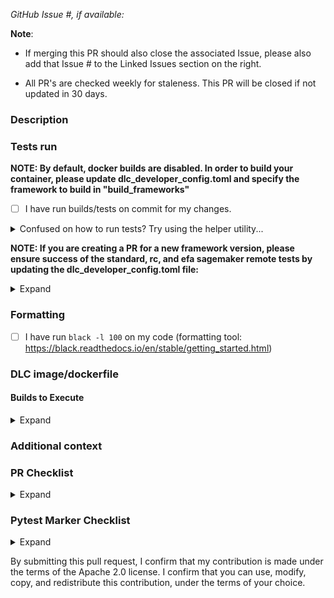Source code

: *GitHub Issue #, if available:*

**Note**: 
- If merging this PR should also close the associated Issue, please also add that Issue # to the Linked Issues section on the right. 

- All PR's are checked weekly for staleness. This PR will be closed if not updated in 30 days.

### Description

### Tests run

**NOTE: By default, docker builds are disabled. In order to build your container, please update dlc_developer_config.toml and specify the framework to build in "build_frameworks"**
- [ ] I have run builds/tests on commit <INSERT COMMIT ID> for my changes.

<details>
<summary>Confused on how to run tests? Try using the helper utility...</summary>

Assuming your remote is called `origin` (you can find out more with `git remote -v`)...
  
- Run default builds and tests for a particular buildspec - also commits and pushes changes to remote; Example:

`python src/prepare_dlc_dev_environment.py -b </path/to/buildspec.yml> -cp origin`

- Enable specific tests for a buildspec or set of buildspecs - also commits and pushes changes to remote; Example:

`python src/prepare_dlc_dev_environment.py -b </path/to/buildspec.yml> -t sanity_tests -cp origin`

- Restore TOML file when ready to merge

`python src/prepare_dlc_dev_environment.py -rcp origin`
</details>

**NOTE: If you are creating a PR for a new framework version, please ensure success of the standard, rc, and efa sagemaker remote tests by updating the dlc_developer_config.toml file:**
<details>
<summary>Expand</summary>

- [ ] `sagemaker_remote_tests = true`
- [ ] `sagemaker_efa_tests = true`
- [ ] `sagemaker_rc_tests = true`

**Additionally, please run the sagemaker local tests in at least one revision:**
- [ ] `sagemaker_local_tests = true`

</details>

### Formatting
- [ ] I have run `black -l 100` on my code (formatting tool: https://black.readthedocs.io/en/stable/getting_started.html)

### DLC image/dockerfile

#### Builds to Execute
<details>
<summary>Expand</summary>

Fill out the template and click the checkbox of the builds you'd like to execute

*Note: Replace with <X.Y> with the major.minor framework version (i.e. 2.2) you would like to start.*

- [ ] build_pytorch_training_<X.Y>_sm
- [ ] build_pytorch_training_<X.Y>_ec2

- [ ] build_pytorch_inference_<X.Y>_sm
- [ ] build_pytorch_inference_<X.Y>_ec2
- [ ] build_pytorch_inference_<X.Y>_graviton

- [ ] build_tensorflow_training_<X.Y>_sm
- [ ] build_tensorflow_training_<X.Y>_ec2

- [ ] build_tensorflow_inference_<X.Y>_sm
- [ ] build_tensorflow_inference_<X.Y>_ec2
- [ ] build_tensorflow_inference_<X.Y>_graviton
</details>

### Additional context

### PR Checklist 
<details>
<summary>Expand</summary>

- [ ] I've prepended PR tag with frameworks/job this applies to : [mxnet, tensorflow, pytorch] | [ei/neuron/graviton] | [build] | [test] | [benchmark] | [ec2, ecs, eks, sagemaker]
- [ ] If the PR changes affects SM test, I've modified dlc_developer_config.toml in my PR branch by setting sagemaker_tests = true and efa_tests = true
- [ ] If this PR changes existing code, the change fully backward compatible with pre-existing code. (Non backward-compatible changes need special approval.)
- [ ] (If applicable) I've documented below the DLC image/dockerfile this relates to
- [ ] (If applicable) I've documented below the tests I've run on the DLC image
- [ ] (If applicable) I've reviewed the licenses of updated and new binaries and their dependencies to make sure all licenses are on the Apache Software Foundation Third Party License Policy Category A or Category B license list.  See [https://www.apache.org/legal/resolved.html](https://www.apache.org/legal/resolved.html).
- [ ] (If applicable) I've scanned the updated and new binaries to make sure they do not have vulnerabilities associated with them.

#### NEURON/GRAVITON Testing Checklist
* When creating a PR:
- [ ] I've modified `dlc_developer_config.toml` in my PR branch by setting `neuron_mode = true` or `graviton_mode = true`

#### Benchmark Testing Checklist
* When creating a PR:
- [ ] I've modified `dlc_developer_config.toml` in my PR branch by setting `ec2_benchmark_tests = true` or `sagemaker_benchmark_tests = true`
</details>

### Pytest Marker Checklist
<details>
<summary>Expand</summary>

- [ ] (If applicable) I have added the marker `@pytest.mark.model("<model-type>")` to the new tests which I have added, to specify the Deep Learning model that is used in the test (use `"N/A"` if the test doesn't use a model)
- [ ] (If applicable) I have added the marker `@pytest.mark.integration("<feature-being-tested>")` to the new tests which I have added, to specify the feature that will be tested
- [ ] (If applicable) I have added the marker `@pytest.mark.multinode(<integer-num-nodes>)` to the new tests which I have added, to specify the number of nodes used on a multi-node test
- [ ] (If applicable) I have added the marker `@pytest.mark.processor(<"cpu"/"gpu"/"eia"/"neuron">)` to the new tests which I have added, if a test is specifically applicable to only one processor type
</details>


By submitting this pull request, I confirm that my contribution is made under the terms of the Apache 2.0 license. I confirm that you can use, modify, copy, and redistribute this contribution, under the terms of your choice.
──────
Please return the entries above exactly as they appear, but without the pictures.

## Result for this exercise
Source code

: *GitHub Issue #, if available:*

**Note**: 
- If merging this PR should also close the associated Issue, please also add that Issue # to the Linked Issues section on the right. 

- All PR's are checked weekly for staleness. This PR will be closed if not updated in 30 days.

### Description

### Tests run

**NOTE: By default, docker builds are disabled. In order to build your container, please update dlc_developer_config.toml and specify the framework to build in "build_frameworks"**
- [ ] I have run builds/tests on commit <INSERT COMMIT ID> for my changes.

<details>
<summary>Confused on how to run tests? Try using the helper utility...</summary>

Assuming your remote is called `origin` (you can find out more with `git remote -v`)...
  
- Run default builds and tests for a particular buildspec - also commits and pushes changes to remote; Example:

`python src/prepare_dlc_dev_environment.py -b </path/to/buildspec.yml> -cp origin`

- Enable specific tests for a buildspec or set of buildspecs - also commits and pushes changes to remote; Example:

`python src/prepare_dlc_dev_environment.py -b </path/to/buildspec.yml> -t sanity_tests -cp origin`

- Restore TOML file when ready to merge

`python src/prepare_dlc_dev_environment.py -rcp origin`
</details>

**NOTE: If you are creating a PR for a new framework version, please ensure success of the standard, rc, and efa sagemaker remote tests by updating the dlc_developer_config.toml file:**
<details>
<summary>Expand</summary>

- [ ] `sagemaker_remote_tests = true`
- [ ] `sagemaker_efa_tests = true`
- [ ] `sagemaker_rc_tests = true`

**Additionally, please run the sagemaker local tests in at least one revision:**
- [ ] `sagemaker_local_tests = true`

</details>

### Formatting
- [ ] I have run `black -l 100` on my code (formatting tool: https://black.readthedocs.io/en/stable/getting_started.html)

### DLC image/dockerfile

#### Builds to Execute
<details>
<summary>Expand</summary>

Fill out the template and click the checkbox of the builds you'd like to execute

*Note: Replace with <X.Y> with the major.minor framework version (i.e. 2.2) you would like to start.*

- [ ] build_pytorch_training_<X.Y>_sm
- [ ] build_pytorch_training_<X.Y>_ec2

- [ ] build_pytorch_inference_<X.Y>_sm
- [ ] build_pytorch_inference_<X.Y>_ec2
- [ ] build_pytorch_inference_<X.Y>_graviton

- [ ] build_tensorflow_training_<X.Y>_sm
- [ ] build_tensorflow_training_<X.Y>_ec2

- [ ] build_tensorflow_inference_<X.Y>_sm
- [ ] build_tensorflow_inference_<X.Y>_ec2
- [ ] build_tensorflow_inference_<X.Y>_graviton
</details>

### Additional context

### PR Checklist 
<details>
<summary>Expand</summary>

- [ ] I've prepended PR tag with frameworks/job this applies to : [mxnet, tensorflow, pytorch] | [ei/neuron/graviton] | [build] | [test] | [benchmark] | [ec2, ecs, eks, sagemaker]
- [ ] If the PR changes affects SM test, I've modified dlc_developer_config.toml in my PR branch by setting sagemaker_tests = true and efa_tests = true
- [ ] If this PR changes existing code, the change fully backward compatible with pre-existing code. (Non backward-compatible changes need special approval.)
- [ ] (If applicable) I've documented below the DLC image/dockerfile this relates to
- [ ] (If applicable) I've documented below the tests I've run on the DLC image
- [ ] (If applicable) I've reviewed the licenses of updated and new binaries and their dependencies to make sure all licenses are on the Apache Software Foundation Third Party License Policy Category A or Category B license list.  See [https://www.apache.org/legal/resolved.html](https://www.apache.org/legal/resolved.html).
- [ ] (If applicable) I've scanned the updated and new binaries to make sure they do not have vulnerabilities associated with them.

#### NEURON/GRAVITON Testing Checklist
* When creating a PR:
- [ ] I've modified `dlc_developer_config.toml` in my PR branch by setting `neuron_mode = true` or `graviton_mode = true`

#### Benchmark Testing Checklist
* When creating a PR:
- [ ] I've modified `dlc_developer_config.toml` in my PR branch by setting `ec2_benchmark_tests = true` or `sagemaker_benchmark_tests = true`
</details>

### Pytest Marker Checklist
<details>
<summary>Expand</summary>

- [ ] (If applicable) I have added the marker `@pytest.mark.model("<model-type>")` to the new tests which I have added, to specify the Deep Learning model that is used in the test (use `"N/A"` if the test doesn't use a model)
- [ ] (If applicable) I have added the marker `@pytest.mark.integration("<feature-being-tested>")` to the new tests which I have added, to specify the feature that will be tested
- [ ] (If applicable) I have added the marker `@pytest.mark.multinode(<integer-num-nodes>)` to the new tests which I have added, to specify the number of nodes used on a multi-node test
- [ ] (If applicable) I have added the marker `@pytest.mark.processor(<"cpu"/"gpu"/"eia"/"neuron">)` to the new tests which I have added, if a test is specifically applicable to only one processor type
</details>


By submitting this pull request, I confirm that my contribution is made under the terms of the Apache 2.0 license. I confirm that you can use, modify, copy, and redistribute this contribution, under the terms of your choice.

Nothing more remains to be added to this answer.